Skill Eval Loop¶
Define test cases, benchmark pass rates, A/B-compare skill versions, and optimize trigger descriptions — bringing eval-driven development to skill authoring without writing code.
Skills fail on two independent axes: output quality (does it produce good results?) and trigger precision (does it activate at the right time?). The skill-creator framework addresses both through a structured loop. [Source: Improving skill-creator]
The Eval Loop¶
graph TD
A[Define test cases] --> B[Run with-skill & baseline in parallel]
B --> C[Grade outputs against assertions]

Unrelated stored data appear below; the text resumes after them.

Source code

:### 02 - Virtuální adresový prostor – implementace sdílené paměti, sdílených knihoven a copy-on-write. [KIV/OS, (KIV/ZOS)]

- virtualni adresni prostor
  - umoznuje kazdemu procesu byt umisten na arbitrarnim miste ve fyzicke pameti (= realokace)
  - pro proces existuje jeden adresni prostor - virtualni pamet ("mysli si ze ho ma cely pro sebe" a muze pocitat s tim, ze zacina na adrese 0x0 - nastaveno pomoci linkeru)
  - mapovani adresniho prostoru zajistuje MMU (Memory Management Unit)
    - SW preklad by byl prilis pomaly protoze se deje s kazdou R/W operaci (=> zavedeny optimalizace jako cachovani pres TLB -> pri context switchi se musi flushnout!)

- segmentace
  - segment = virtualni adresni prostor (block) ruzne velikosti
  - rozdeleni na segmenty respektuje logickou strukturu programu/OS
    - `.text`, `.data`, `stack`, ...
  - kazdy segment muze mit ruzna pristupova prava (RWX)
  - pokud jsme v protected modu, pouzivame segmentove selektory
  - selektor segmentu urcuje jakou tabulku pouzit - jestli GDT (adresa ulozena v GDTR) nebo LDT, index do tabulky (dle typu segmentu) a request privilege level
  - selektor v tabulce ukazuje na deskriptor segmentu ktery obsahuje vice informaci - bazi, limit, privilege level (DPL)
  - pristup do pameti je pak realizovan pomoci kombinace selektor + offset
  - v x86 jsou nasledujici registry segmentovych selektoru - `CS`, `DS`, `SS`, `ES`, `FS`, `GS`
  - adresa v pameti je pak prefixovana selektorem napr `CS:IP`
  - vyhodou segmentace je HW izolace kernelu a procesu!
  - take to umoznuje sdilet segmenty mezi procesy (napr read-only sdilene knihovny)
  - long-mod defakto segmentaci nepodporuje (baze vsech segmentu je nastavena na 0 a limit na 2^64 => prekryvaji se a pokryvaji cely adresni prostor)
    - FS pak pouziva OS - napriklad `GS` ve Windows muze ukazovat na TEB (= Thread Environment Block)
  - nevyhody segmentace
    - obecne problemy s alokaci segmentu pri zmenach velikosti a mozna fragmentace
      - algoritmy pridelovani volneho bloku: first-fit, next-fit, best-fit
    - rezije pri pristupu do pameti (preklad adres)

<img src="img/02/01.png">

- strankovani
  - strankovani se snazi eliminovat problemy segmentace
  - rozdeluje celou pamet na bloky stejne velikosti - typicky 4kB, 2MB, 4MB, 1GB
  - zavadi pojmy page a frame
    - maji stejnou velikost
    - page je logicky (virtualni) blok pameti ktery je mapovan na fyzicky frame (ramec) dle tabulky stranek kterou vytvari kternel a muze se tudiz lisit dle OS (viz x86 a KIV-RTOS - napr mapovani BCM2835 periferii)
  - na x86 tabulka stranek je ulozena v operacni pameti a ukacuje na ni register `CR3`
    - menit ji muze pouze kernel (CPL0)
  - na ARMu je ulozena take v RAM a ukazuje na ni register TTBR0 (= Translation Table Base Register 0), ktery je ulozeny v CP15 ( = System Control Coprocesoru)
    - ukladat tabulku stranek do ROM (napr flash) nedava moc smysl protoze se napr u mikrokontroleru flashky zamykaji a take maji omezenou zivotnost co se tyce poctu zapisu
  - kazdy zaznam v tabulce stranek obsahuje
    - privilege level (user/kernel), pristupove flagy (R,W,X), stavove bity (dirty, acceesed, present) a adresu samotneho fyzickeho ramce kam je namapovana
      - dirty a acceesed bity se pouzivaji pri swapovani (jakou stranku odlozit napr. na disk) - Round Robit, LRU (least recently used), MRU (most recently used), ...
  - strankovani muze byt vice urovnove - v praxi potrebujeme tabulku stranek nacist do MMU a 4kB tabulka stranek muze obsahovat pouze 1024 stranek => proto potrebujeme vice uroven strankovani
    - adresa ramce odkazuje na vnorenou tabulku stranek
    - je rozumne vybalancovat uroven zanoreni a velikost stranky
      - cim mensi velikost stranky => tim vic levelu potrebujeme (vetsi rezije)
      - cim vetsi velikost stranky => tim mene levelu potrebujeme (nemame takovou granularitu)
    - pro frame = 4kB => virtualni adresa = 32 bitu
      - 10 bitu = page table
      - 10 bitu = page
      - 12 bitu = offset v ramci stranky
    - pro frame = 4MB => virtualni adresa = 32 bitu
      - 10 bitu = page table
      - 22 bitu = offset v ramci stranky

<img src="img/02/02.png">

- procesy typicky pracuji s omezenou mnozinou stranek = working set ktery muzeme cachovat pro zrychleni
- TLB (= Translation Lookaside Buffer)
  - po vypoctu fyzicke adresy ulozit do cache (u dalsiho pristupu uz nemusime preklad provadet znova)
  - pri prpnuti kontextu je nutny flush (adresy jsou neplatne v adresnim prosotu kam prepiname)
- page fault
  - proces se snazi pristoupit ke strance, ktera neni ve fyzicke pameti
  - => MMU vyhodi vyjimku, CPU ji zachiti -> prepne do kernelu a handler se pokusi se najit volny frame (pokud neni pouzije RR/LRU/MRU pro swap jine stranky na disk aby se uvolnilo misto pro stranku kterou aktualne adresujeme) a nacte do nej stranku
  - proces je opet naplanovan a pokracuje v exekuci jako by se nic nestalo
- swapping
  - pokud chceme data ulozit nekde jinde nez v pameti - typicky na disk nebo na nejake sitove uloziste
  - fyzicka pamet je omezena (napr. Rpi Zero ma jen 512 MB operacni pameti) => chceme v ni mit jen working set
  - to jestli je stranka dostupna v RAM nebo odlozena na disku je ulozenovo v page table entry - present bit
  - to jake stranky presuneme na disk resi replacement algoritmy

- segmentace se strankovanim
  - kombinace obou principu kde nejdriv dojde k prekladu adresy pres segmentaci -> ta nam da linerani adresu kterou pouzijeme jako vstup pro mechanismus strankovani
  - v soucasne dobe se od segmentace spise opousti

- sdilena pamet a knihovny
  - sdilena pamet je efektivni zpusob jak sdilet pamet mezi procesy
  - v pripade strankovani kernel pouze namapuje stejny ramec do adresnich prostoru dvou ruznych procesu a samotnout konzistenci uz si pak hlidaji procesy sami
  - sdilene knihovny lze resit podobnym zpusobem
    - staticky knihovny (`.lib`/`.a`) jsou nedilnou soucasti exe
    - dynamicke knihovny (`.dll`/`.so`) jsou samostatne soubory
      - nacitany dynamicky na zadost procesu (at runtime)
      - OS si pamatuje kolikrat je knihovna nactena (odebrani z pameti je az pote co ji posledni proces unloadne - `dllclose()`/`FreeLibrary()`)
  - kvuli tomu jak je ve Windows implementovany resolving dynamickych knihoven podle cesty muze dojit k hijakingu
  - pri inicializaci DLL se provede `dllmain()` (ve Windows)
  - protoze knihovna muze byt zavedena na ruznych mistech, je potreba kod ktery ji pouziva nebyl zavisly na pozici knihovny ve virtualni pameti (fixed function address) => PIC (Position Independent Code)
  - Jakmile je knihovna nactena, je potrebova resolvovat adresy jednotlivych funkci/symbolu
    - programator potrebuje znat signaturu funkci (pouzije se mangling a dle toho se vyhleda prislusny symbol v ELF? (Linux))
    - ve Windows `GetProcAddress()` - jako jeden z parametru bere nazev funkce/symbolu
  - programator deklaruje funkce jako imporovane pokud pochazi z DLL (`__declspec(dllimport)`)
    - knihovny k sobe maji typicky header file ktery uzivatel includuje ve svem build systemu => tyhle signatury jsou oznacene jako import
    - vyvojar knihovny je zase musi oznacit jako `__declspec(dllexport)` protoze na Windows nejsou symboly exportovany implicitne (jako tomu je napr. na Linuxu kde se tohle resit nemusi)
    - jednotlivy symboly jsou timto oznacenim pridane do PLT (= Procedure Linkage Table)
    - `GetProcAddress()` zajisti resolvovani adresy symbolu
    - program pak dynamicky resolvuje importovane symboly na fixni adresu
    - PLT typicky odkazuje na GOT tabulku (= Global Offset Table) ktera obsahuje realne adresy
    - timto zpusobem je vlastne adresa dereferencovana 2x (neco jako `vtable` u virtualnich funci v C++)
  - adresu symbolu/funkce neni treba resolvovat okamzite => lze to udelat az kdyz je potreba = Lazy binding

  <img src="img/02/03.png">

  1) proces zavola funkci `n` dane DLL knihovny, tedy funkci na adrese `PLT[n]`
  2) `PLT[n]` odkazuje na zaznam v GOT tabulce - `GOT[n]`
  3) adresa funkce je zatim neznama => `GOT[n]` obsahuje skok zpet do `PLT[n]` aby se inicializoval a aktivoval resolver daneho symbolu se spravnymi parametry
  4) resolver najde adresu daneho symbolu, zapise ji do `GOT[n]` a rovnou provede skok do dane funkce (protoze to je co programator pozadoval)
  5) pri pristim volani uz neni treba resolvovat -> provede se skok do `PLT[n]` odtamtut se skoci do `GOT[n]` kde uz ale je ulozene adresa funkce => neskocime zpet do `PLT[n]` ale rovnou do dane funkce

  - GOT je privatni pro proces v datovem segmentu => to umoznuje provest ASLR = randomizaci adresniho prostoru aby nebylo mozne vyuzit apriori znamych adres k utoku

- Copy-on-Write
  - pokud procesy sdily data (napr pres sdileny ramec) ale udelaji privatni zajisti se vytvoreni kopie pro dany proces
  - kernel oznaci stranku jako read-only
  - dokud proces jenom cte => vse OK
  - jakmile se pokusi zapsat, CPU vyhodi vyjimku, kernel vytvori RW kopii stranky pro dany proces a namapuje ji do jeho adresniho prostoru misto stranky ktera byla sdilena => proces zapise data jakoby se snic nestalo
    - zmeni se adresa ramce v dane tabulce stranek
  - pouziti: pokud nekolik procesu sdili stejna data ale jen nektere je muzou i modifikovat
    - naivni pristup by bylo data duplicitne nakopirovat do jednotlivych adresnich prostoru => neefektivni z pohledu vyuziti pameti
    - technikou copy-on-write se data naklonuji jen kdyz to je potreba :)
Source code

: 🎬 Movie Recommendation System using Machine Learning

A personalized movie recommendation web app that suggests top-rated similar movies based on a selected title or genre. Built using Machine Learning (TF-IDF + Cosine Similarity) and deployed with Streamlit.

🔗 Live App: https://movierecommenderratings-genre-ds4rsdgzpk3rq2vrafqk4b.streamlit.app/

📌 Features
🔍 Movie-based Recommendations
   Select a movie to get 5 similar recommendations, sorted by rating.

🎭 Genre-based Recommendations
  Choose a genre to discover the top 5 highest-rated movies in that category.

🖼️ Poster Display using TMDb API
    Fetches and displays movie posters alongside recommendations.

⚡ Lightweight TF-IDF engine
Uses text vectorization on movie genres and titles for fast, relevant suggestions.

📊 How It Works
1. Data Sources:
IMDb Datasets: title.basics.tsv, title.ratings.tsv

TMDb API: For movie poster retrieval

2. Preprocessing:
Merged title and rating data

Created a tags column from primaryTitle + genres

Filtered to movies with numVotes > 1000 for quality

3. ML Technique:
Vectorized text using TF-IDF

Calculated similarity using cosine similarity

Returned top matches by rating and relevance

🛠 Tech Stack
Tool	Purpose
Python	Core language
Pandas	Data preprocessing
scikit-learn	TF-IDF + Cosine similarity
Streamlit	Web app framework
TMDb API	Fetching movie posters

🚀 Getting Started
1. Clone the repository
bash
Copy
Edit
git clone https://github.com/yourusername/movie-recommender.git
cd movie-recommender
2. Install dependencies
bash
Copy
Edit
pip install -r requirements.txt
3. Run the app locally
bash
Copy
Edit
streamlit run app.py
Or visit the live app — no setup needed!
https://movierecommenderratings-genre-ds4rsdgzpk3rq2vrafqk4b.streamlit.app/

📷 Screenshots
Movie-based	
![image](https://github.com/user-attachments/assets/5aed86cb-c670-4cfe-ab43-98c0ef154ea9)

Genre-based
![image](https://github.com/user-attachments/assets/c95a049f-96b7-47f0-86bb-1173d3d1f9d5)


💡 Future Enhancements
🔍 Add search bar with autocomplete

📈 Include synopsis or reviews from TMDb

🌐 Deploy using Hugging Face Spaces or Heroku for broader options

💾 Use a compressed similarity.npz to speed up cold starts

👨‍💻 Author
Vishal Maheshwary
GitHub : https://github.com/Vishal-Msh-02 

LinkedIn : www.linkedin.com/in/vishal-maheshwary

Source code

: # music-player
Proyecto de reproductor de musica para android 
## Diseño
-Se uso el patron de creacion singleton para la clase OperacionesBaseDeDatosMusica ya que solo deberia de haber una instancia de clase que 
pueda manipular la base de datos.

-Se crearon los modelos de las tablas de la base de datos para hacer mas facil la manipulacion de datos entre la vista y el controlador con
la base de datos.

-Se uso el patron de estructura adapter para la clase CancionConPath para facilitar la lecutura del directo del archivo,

C --> D[Aggregate benchmark]
D --> E{Pass rate meets bar?}
E -->|No| F[Revise skill instructions]
F --> B
E -->|Yes| G[Optimize trigger description]
G --> H[Ship]
Step 1: Define Test Cases¶
Each eval in evals/evals.json has three parts: a realistic prompt with concrete details (paths, columns, context), an expected output description, and optional input files. Start with 2-3 cases; add assertions after the first run — you often cannot define "good" until you see what the skill produces. [Source: Evaluating skill output quality]
{
"skill_name": "csv-analyzer",
"evals": [
{
"id": 1,
"prompt": "I have a CSV of monthly sales data in data/sales_2025.csv. Find the top 3 months by revenue and make a bar chart.",
"expected_output": "A bar chart showing the top 3 months by revenue with labeled axes.",
"files": ["evals/files/sales_2025.csv"]
}
]
}
Step 2: Run Evals in Parallel¶
skill-creator spawns independent agents per eval — one with the skill, one without (or the prior version). Each runs in an isolated context, preventing bleed between runs. [Source: Improving skill-creator]
Workspace structure after a run:
csv-analyzer-workspace/
└── iteration-1/
├── eval-1/
│ ├── with_skill/
│ │ ├── outputs/
│ │ ├── timing.json
│ │ └── grading.json
│ └── without_skill/
│ ├── outputs/
│ ├── timing.json
│ └── grading.json
└── benchmark.json
Step 3: Grade and Benchmark¶
Assertions should be specific and observable ("The bar chart has labeled axes"), not vague ("The output is good"). Grade with code-based checks for deterministic properties, LLM-as-judge for nuanced quality, or human review as the gold standard. [Source: Demystifying evals]
Benchmark aggregation produces three metrics per configuration:
{
"with_skill": {
"pass_rate": { "mean": 0.83, "stddev": 0.06 },
"time_seconds": { "mean": 45.0, "stddev": 12.0 },
"tokens": { "mean": 3800, "stddev": 400 }
},
"without_skill": {
"pass_rate": { "mean": 0.33, "stddev": 0.10 }
},
"delta": { "pass_rate": 0.50, "time_seconds": 13.0, "tokens": 1700 }
}
The delta quantifies skill cost (time, tokens) vs benefit (pass rate). A 13-second overhead for a 50-point gain is a different trade-off than doubling tokens for a 2-point gain. [Source: Evaluating skill output quality]
Step 4: Analyze and Iterate¶
Examine each iteration for actionable patterns: [Source: Evaluating skill output quality]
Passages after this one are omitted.